Я убила своего зверя, оставив его умирать, бросила в заколдованном одиноком замке, полном призраков, наедине с черной яростью. Иногда по ночам, обнимая уменьшенную копию Грекова, я представляла его… Так ярко и четко, словно наяву. Я видела, как он бродит по пустым комнатам, как часами смотрит в окно, проклиная… меня.
Я видела его суровое лицо, скульптурные скулы, стиснутые челюсти, прожигающий темный взгляд и мощное выносливое тело. Я видела, как он сухо говорит по телефону, отдавая коротки приказы, как с бессильной яростью сжимает кулаки, когда очередной частный сыщик сообщает, что следы его невесты и сводного воскресшего брата обнаружить не удалось.

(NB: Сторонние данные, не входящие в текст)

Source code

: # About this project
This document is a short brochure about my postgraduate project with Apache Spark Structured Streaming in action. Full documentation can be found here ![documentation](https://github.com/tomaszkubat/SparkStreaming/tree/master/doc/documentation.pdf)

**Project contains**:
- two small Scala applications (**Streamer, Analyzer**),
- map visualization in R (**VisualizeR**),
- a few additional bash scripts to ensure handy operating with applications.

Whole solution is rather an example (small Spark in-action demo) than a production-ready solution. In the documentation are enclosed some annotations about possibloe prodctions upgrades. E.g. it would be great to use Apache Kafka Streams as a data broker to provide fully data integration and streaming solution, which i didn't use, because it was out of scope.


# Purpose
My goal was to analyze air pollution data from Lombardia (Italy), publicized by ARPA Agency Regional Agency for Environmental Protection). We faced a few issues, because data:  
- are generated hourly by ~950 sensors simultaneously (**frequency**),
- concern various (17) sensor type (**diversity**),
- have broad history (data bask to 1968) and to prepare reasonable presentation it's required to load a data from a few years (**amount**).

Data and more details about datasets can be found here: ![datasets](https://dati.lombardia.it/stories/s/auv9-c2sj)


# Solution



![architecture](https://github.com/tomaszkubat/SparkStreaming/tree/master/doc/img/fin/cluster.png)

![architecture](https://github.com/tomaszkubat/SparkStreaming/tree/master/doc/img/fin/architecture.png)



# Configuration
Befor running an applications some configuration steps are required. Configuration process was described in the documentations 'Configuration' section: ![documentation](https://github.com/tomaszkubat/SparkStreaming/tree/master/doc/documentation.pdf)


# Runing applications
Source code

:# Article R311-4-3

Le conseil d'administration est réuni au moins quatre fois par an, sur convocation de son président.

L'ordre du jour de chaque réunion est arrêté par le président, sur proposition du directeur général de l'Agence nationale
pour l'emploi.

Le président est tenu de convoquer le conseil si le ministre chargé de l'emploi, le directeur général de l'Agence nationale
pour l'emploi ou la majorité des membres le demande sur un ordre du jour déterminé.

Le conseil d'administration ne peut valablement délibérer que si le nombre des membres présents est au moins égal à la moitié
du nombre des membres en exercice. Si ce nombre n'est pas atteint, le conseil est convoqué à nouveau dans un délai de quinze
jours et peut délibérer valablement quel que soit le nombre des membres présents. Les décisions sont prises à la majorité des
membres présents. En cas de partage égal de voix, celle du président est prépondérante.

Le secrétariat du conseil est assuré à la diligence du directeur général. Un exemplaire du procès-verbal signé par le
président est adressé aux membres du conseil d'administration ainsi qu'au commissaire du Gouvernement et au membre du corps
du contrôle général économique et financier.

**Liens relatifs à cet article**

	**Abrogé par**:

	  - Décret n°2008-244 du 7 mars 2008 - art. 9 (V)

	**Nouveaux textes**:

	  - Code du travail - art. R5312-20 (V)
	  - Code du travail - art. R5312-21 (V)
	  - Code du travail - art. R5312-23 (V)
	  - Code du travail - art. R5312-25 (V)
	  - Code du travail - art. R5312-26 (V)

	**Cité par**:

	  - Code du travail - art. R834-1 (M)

Я видела, как он крушит в гневе мебель, как распахивает ящики с моими вещами и разрывает на лоскуты давно вышедшие из моды тряпки. Я чувствовала его агонию, как свою собственную…
Пять лет…
Я знаю, что он до сих пор меня ищет. Никогда не остановится. Меня бросало в ледяную дрожь от одной мысли, что этот момент когда-нибудь настанет, и хищник выследит меня.
Даже если Руслан заслужил предательство, в моем сердце по-прежнему кровоточила рана. Я не смогла его вырвать оттуда и глубокий шрам вскрывался и болел каждый раз, когда я смотрела в серые глаза сына. А потом я вспоминала, почему сбежала и становилось немного легче. Мой ребёнок не заслужил звериной жизни, а другую Руслан дать бы ему не смог. То, как он поступил с семьёй отца, со своим братом, с женой, да и со мной – говорит о многом. Греков безжалостный и хладнокровный хищник, ему чуждо сострадание и жалость.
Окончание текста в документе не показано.